◆ **TASK OBJECTIVE**
If an entry includes an image, drop the image and copy the rest verbatim.

*** Block opens ***

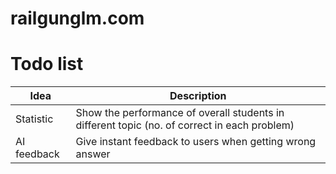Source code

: # railgunglm.com

# Todo list
| Idea | Description |
| ----- | ----- |
| Statistic | Show the performance of overall students in different topic (no. of correct in each problem) |
| AI feedback | Give instant feedback to users when getting wrong answer |
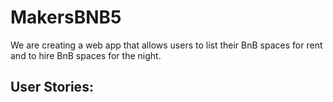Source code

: # MakersBNB5

We are creating a web app that allows users to list their BnB spaces for rent and to hire BnB spaces for the night.

User Stories:
----


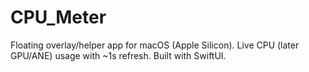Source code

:# CPU_Meter
Floating overlay/helper app for macOS (Apple Silicon). Live CPU (later GPU/ANE) usage with ~1s refresh. Built with SwiftUI.
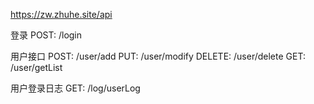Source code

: https://zw.zhuhe.site/api

登录
POST: /login

用户接口
POST: /user/add
PUT: /user/modify
DELETE: /user/delete
GET: /user/getList

用户登录日志
GET: /log/userLog
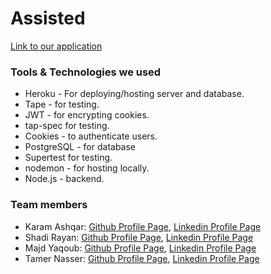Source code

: # Assisted

[Link to our application](https://assistedapp.herokuapp.com/)

### Tools & Technologies we used
* Heroku - For deploying/hosting server and database.
* Tape - for testing.
* JWT - for encrypting cookies.
* tap-spec for testing.
* Cookies - to authenticate users.
* PostgreSQL - for database
* Supertest for testing.
* nodemon - for hosting locally.
* Node.js - backend.

### Team members
* Karam Ashqar: [Github Profile Page](https://github.com/karam1ashqar), [Linkedin Profile Page](https://www.linkedin.com/in/karam1ashqar/)
* Shadi Rayan: [Github Profile Page](https://github.com/mrfong), [Linkedin Profile Page](https://www.linkedin.com/in/shadirayan/)
* Majd Yaqoub: [Github Profile Page](https://github.com/majdya), [Linkedin Profile Page](https://www.linkedin.com/in/majd-yaqub/)
* Tamer Nasser: [Github Profile Page](https://github.com/tamerNasser), [Linkedin Profile Page](https://www.linkedin.com/in/tamernasser/)
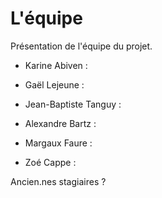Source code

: # L'équipe

Présentation de l'équipe du projet.

- Karine Abiven :

- Gaël Lejeune :

- Jean-Baptiste Tanguy :

- Alexandre Bartz :

- Margaux Faure : 

- Zoé Cappe :

Ancien.nes stagiaires ?
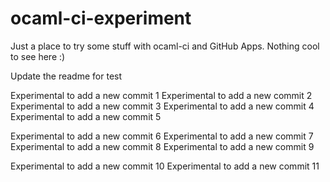 # ocaml-ci-experiment

Just a place to try some stuff with ocaml-ci and GitHub Apps. Nothing cool to see here :)

Update the readme for test

Experimental to add a new commit 1
Experimental to add a new commit 2
Experimental to add a new commit 3
Experimental to add a new commit 4
Experimental to add a new commit 5

Experimental to add a new commit 6
Experimental to add a new commit 7
Experimental to add a new commit 8
Experimental to add a new commit 9


Experimental to add a new commit 10
Experimental to add a new commit 11
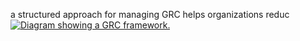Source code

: a structured approach for managing GRC helps organizations reduc
[![Diagram showing a GRC framework.](https://learn.microsoft.com/en-us/training/wwl-sci/describe-security-concepts-methodologies/media/grc-framework-v3-inline.png)](https://learn.microsoft.com/en-us/training/wwl-sci/describe-security-concepts-methodologies/media/grc-framework-v3-expanded.png#lightbox)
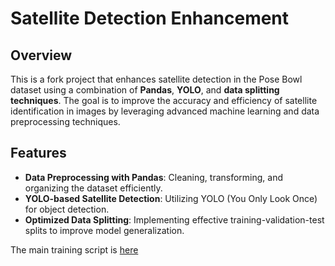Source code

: # Satellite Detection Enhancement

## Overview
This is a fork project that enhances satellite detection in the Pose Bowl dataset using a combination of **Pandas**, **YOLO**, and **data splitting techniques**. The goal is to improve the accuracy and efficiency of satellite identification in images by leveraging advanced machine learning and data preprocessing techniques.

## Features
- **Data Preprocessing with Pandas**: Cleaning, transforming, and organizing the dataset efficiently.
- **YOLO-based Satellite Detection**: Utilizing YOLO (You Only Look Once) for object detection.
- **Optimized Data Splitting**: Implementing effective training-validation-test splits to improve model generalization.

The main training script is [here](data/training_script.ipynb)

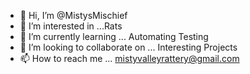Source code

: - 👋 Hi, I’m @MistysMischief
- 👀 I’m interested in ...Rats
- 🌱 I’m currently learning ... Automating Testing
- 💞️ I’m looking to collaborate on ... Interesting Projects
- 📫 How to reach me ... mistyvalleyrattery@gmail.com

<!---
MistysMischief/MistysMischief is a ✨ special ✨ repository because its `README.md` (this file) appears on your GitHub profile.
You can click the Preview link to take a look at your changes.
--->
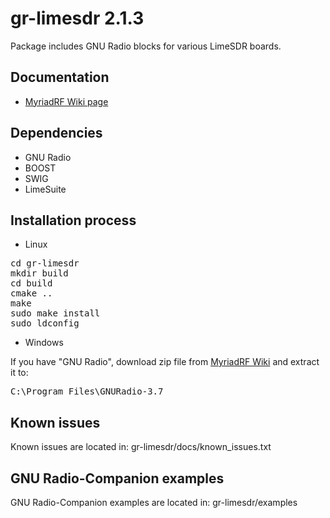 # gr-limesdr 2.1.3

Package includes GNU Radio blocks for various LimeSDR boards.

## Documentation

* [MyriadRF Wiki page](https://wiki.myriadrf.org/Gr-limesdr_Plugin_for_GNURadio)

## Dependencies
 
* GNU Radio
* BOOST
* SWIG
* LimeSuite

## Installation process

* Linux

<pre>
cd gr-limesdr
mkdir build
cd build
cmake ..
make
sudo make install
sudo ldconfig
</pre>

* Windows

If you have "GNU Radio", download zip file from [MyriadRF Wiki](http://downloads.myriadrf.org/project/limesuite/19.01/GNU_Radio_windows_19.01.zip) and extract it to:
<pre>
C:\Program Files\GNURadio-3.7
</pre>

## Known issues

Known issues are located in:
gr-limesdr/docs/known_issues.txt

## GNU Radio-Companion examples

GNU Radio-Companion examples are located in:
gr-limesdr/examples
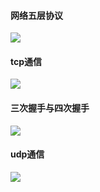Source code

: #### 网络五层协议
![](https://github.com/Duk1906/Learning_Records/blob/master/Pictures/network.png)
#### tcp通信
![](https://github.com/Duk1906/Learning_Records/blob/master/Pictures/tcp1.png)
#### 三次握手与四次握手
![](https://github.com/Duk1906/Learning_Records/blob/master/Pictures/tcp2.png)
#### udp通信
![](https://images2015.cnblogs.com/blog/1093303/201701/1093303-20170115195937619-2089905370.jpg)
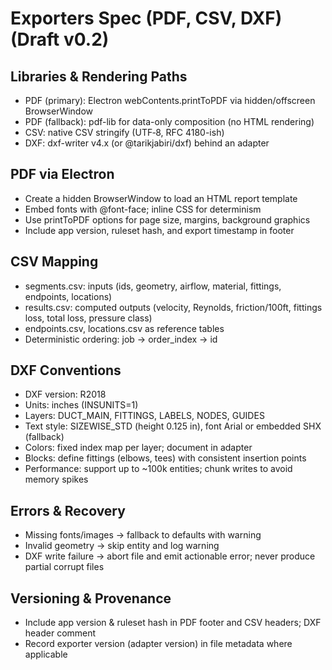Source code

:# Exporters Spec (PDF, CSV, DXF) (Draft v0.2)

## Libraries & Rendering Paths

- PDF (primary): Electron webContents.printToPDF via hidden/offscreen BrowserWindow
- PDF (fallback): pdf-lib for data-only composition (no HTML rendering)
- CSV: native CSV stringify (UTF‑8, RFC 4180-ish)
- DXF: dxf-writer v4.x (or @tarikjabiri/dxf) behind an adapter

## PDF via Electron

- Create a hidden BrowserWindow to load an HTML report template
- Embed fonts with @font-face; inline CSS for determinism
- Use printToPDF options for page size, margins, background graphics
- Include app version, ruleset hash, and export timestamp in footer

## CSV Mapping

- segments.csv: inputs (ids, geometry, airflow, material, fittings, endpoints, locations)
- results.csv: computed outputs (velocity, Reynolds, friction/100ft, fittings loss, total loss, pressure class)
- endpoints.csv, locations.csv as reference tables
- Deterministic ordering: job → order_index → id

## DXF Conventions

- DXF version: R2018
- Units: inches (INSUNITS=1)
- Layers: DUCT_MAIN, FITTINGS, LABELS, NODES, GUIDES
- Text style: SIZEWISE_STD (height 0.125 in), font Arial or embedded SHX (fallback)
- Colors: fixed index map per layer; document in adapter
- Blocks: define fittings (elbows, tees) with consistent insertion points
- Performance: support up to ~100k entities; chunk writes to avoid memory spikes

## Errors & Recovery

- Missing fonts/images → fallback to defaults with warning
- Invalid geometry → skip entity and log warning
- DXF write failure → abort file and emit actionable error; never produce partial corrupt files

## Versioning & Provenance

- Include app version & ruleset hash in PDF footer and CSV headers; DXF header comment
- Record exporter version (adapter version) in file metadata where applicable
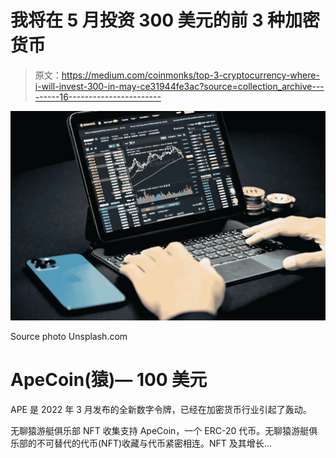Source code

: # 我将在 5 月投资 300 美元的前 3 种加密货币

> 原文：<https://medium.com/coinmonks/top-3-cryptocurrency-where-i-will-invest-300-in-may-ce31944fe3ac?source=collection_archive---------16----------------------->

![](img/1fd56ec9fe148b78522c47a59bfc546c.png)

Source photo Unsplash.com

# ApeCoin(猿)— 100 美元

APE 是 2022 年 3 月发布的全新数字令牌，已经在加密货币行业引起了轰动。

无聊猿游艇俱乐部 NFT 收集支持 ApeCoin，一个 ERC-20 代币。无聊猿游艇俱乐部的不可替代的代币(NFT)收藏与代币紧密相连。NFT 及其增长…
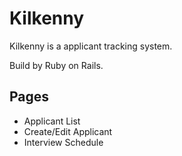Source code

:# Kilkenny
Kilkenny is a applicant tracking system.

Build by Ruby on Rails.

## Pages
- Applicant List
- Create/Edit Applicant
- Interview Schedule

*** Block closes ***

◆ **TASK RESULT**
Source code

: # railgunglm.com

# Todo list
| Idea | Description |
| ----- | ----- |
| Statistic | Show the performance of overall students in different topic (no. of correct in each problem) |
| AI feedback | Give instant feedback to users when getting wrong answer |
Source code

: # MakersBNB5

We are creating a web app that allows users to list their BnB spaces for rent and to hire BnB spaces for the night.

User Stories:
----


Source code

:# CPU_Meter
Floating overlay/helper app for macOS (Apple Silicon). Live CPU (later GPU/ANE) usage with ~1s refresh. Built with SwiftUI.
Source code

: https://zw.zhuhe.site/api

登录
POST: /login

用户接口
POST: /user/add
PUT: /user/modify
DELETE: /user/delete
GET: /user/getList

用户登录日志
GET: /log/userLog
Source code

: # Assisted

[Link to our application](https://assistedapp.herokuapp.com/)

### Tools & Technologies we used
* Heroku - For deploying/hosting server and database.
* Tape - for testing.
* JWT - for encrypting cookies.
* tap-spec for testing.
* Cookies - to authenticate users.
* PostgreSQL - for database
* Supertest for testing.
* nodemon - for hosting locally.
* Node.js - backend.

### Team members
* Karam Ashqar: [Github Profile Page](https://github.com/karam1ashqar), [Linkedin Profile Page](https://www.linkedin.com/in/karam1ashqar/)
* Shadi Rayan: [Github Profile Page](https://github.com/mrfong), [Linkedin Profile Page](https://www.linkedin.com/in/shadirayan/)
* Majd Yaqoub: [Github Profile Page](https://github.com/majdya), [Linkedin Profile Page](https://www.linkedin.com/in/majd-yaqub/)
* Tamer Nasser: [Github Profile Page](https://github.com/tamerNasser), [Linkedin Profile Page](https://www.linkedin.com/in/tamernasser/)
Source code

: # L'équipe

Présentation de l'équipe du projet.

- Karine Abiven :

- Gaël Lejeune :

- Jean-Baptiste Tanguy :

- Alexandre Bartz :

- Margaux Faure : 

- Zoé Cappe :

Ancien.nes stagiaires ?
 # ocaml-ci-experiment

Just a place to try some stuff with ocaml-ci and GitHub Apps. Nothing cool to see here :)

Update the readme for test

Experimental to add a new commit 1
Experimental to add a new commit 2
Experimental to add a new commit 3
Experimental to add a new commit 4
Experimental to add a new commit 5

Experimental to add a new commit 6
Experimental to add a new commit 7
Experimental to add a new commit 8
Experimental to add a new commit 9


Experimental to add a new commit 10
Experimental to add a new commit 11
Source code

: a structured approach for managing GRC helps organizations reduc
[![Diagram showing a GRC framework.](https://learn.microsoft.com/en-us/training/wwl-sci/describe-security-concepts-methodologies/media/grc-framework-v3-inline.png)](https://learn.microsoft.com/en-us/training/wwl-sci/describe-security-concepts-methodologies/media/grc-framework-v3-expanded.png#lightbox)
Source code

: # Satellite Detection Enhancement

## Overview
This is a fork project that enhances satellite detection in the Pose Bowl dataset using a combination of **Pandas**, **YOLO**, and **data splitting techniques**. The goal is to improve the accuracy and efficiency of satellite identification in images by leveraging advanced machine learning and data preprocessing techniques.

## Features
- **Data Preprocessing with Pandas**: Cleaning, transforming, and organizing the dataset efficiently.
- **YOLO-based Satellite Detection**: Utilizing YOLO (You Only Look Once) for object detection.
- **Optimized Data Splitting**: Implementing effective training-validation-test splits to improve model generalization.

The main training script is [here](data/training_script.ipynb)

Source code

: - 👋 Hi, I’m @MistysMischief
- 👀 I’m interested in ...Rats
- 🌱 I’m currently learning ... Automating Testing
- 💞️ I’m looking to collaborate on ... Interesting Projects
- 📫 How to reach me ... mistyvalleyrattery@gmail.com

<!---
MistysMischief/MistysMischief is a ✨ special ✨ repository because its `README.md` (this file) appears on your GitHub profile.
You can click the Preview link to take a look at your changes.
--->
 # gr-limesdr 2.1.3

Package includes GNU Radio blocks for various LimeSDR boards.

## Documentation

* [MyriadRF Wiki page](https://wiki.myriadrf.org/Gr-limesdr_Plugin_for_GNURadio)

## Dependencies
 
* GNU Radio
* BOOST
* SWIG
* LimeSuite

## Installation process

* Linux

<pre>
cd gr-limesdr
mkdir build
cd build
cmake ..
make
sudo make install
sudo ldconfig
</pre>

* Windows

If you have "GNU Radio", download zip file from [MyriadRF Wiki](http://downloads.myriadrf.org/project/limesuite/19.01/GNU_Radio_windows_19.01.zip) and extract it to:
<pre>
C:\Program Files\GNURadio-3.7
</pre>

## Known issues

Known issues are located in:
gr-limesdr/docs/known_issues.txt

## GNU Radio-Companion examples

GNU Radio-Companion examples are located in:
gr-limesdr/examples
Source code

: #### 网络五层协议
![](https://github.com/Duk1906/Learning_Records/blob/master/Pictures/network.png)
#### tcp通信
![](https://github.com/Duk1906/Learning_Records/blob/master/Pictures/tcp1.png)
#### 三次握手与四次握手
![](https://github.com/Duk1906/Learning_Records/blob/master/Pictures/tcp2.png)
#### udp通信
![](https://images2015.cnblogs.com/blog/1093303/201701/1093303-20170115195937619-2089905370.jpg)
Source code

:# Exporters Spec (PDF, CSV, DXF) (Draft v0.2)

## Libraries & Rendering Paths

- PDF (primary): Electron webContents.printToPDF via hidden/offscreen BrowserWindow
- PDF (fallback): pdf-lib for data-only composition (no HTML rendering)
- CSV: native CSV stringify (UTF‑8, RFC 4180-ish)
- DXF: dxf-writer v4.x (or @tarikjabiri/dxf) behind an adapter

## PDF via Electron

- Create a hidden BrowserWindow to load an HTML report template
- Embed fonts with @font-face; inline CSS for determinism
- Use printToPDF options for page size, margins, background graphics
- Include app version, ruleset hash, and export timestamp in footer

## CSV Mapping

- segments.csv: inputs (ids, geometry, airflow, material, fittings, endpoints, locations)
- results.csv: computed outputs (velocity, Reynolds, friction/100ft, fittings loss, total loss, pressure class)
- endpoints.csv, locations.csv as reference tables
- Deterministic ordering: job → order_index → id

## DXF Conventions

- DXF version: R2018
- Units: inches (INSUNITS=1)
- Layers: DUCT_MAIN, FITTINGS, LABELS, NODES, GUIDES
- Text style: SIZEWISE_STD (height 0.125 in), font Arial or embedded SHX (fallback)
- Colors: fixed index map per layer; document in adapter
- Blocks: define fittings (elbows, tees) with consistent insertion points
- Performance: support up to ~100k entities; chunk writes to avoid memory spikes

## Errors & Recovery

- Missing fonts/images → fallback to defaults with warning
- Invalid geometry → skip entity and log warning
- DXF write failure → abort file and emit actionable error; never produce partial corrupt files

## Versioning & Provenance

- Include app version & ruleset hash in PDF footer and CSV headers; DXF header comment
- Record exporter version (adapter version) in file metadata where applicable
Source code

: # 我将在 5 月投资 300 美元的前 3 种加密货币

> 原文：<https://medium.com/coinmonks/top-3-cryptocurrency-where-i-will-invest-300-in-may-ce31944fe3ac?source=collection_archive---------16----------------------->

![](img/1fd56ec9fe148b78522c47a59bfc546c.png)

Source photo Unsplash.com

# ApeCoin(猿)— 100 美元

APE 是 2022 年 3 月发布的全新数字令牌，已经在加密货币行业引起了轰动。

无聊猿游艇俱乐部 NFT 收集支持 ApeCoin，一个 ERC-20 代币。无聊猿游艇俱乐部的不可替代的代币(NFT)收藏与代币紧密相连。NFT 及其增长…
Source code

:# Kilkenny
Kilkenny is a applicant tracking system.

Build by Ruby on Rails.

## Pages
- Applicant List
- Create/Edit Applicant
- Interview Schedule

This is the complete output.